Work instruction: Word for word, restate the listing that follows and leave out the images.
######
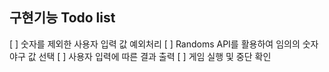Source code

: ## 구현기능 Todo list

[ ] 숫자를 제외한 사용자 입력 값 예외처리
[ ] Randoms API를 활용하여 임의의 숫자야구 값 선택
[ ] 사용자 입력에 따른 결과 출력
[ ] 게임 실행 및 중단 확인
######
Solution for this exercise:
Source code

: ## 구현기능 Todo list

[ ] 숫자를 제외한 사용자 입력 값 예외처리
[ ] Randoms API를 활용하여 임의의 숫자야구 값 선택
[ ] 사용자 입력에 따른 결과 출력
[ ] 게임 실행 및 중단 확인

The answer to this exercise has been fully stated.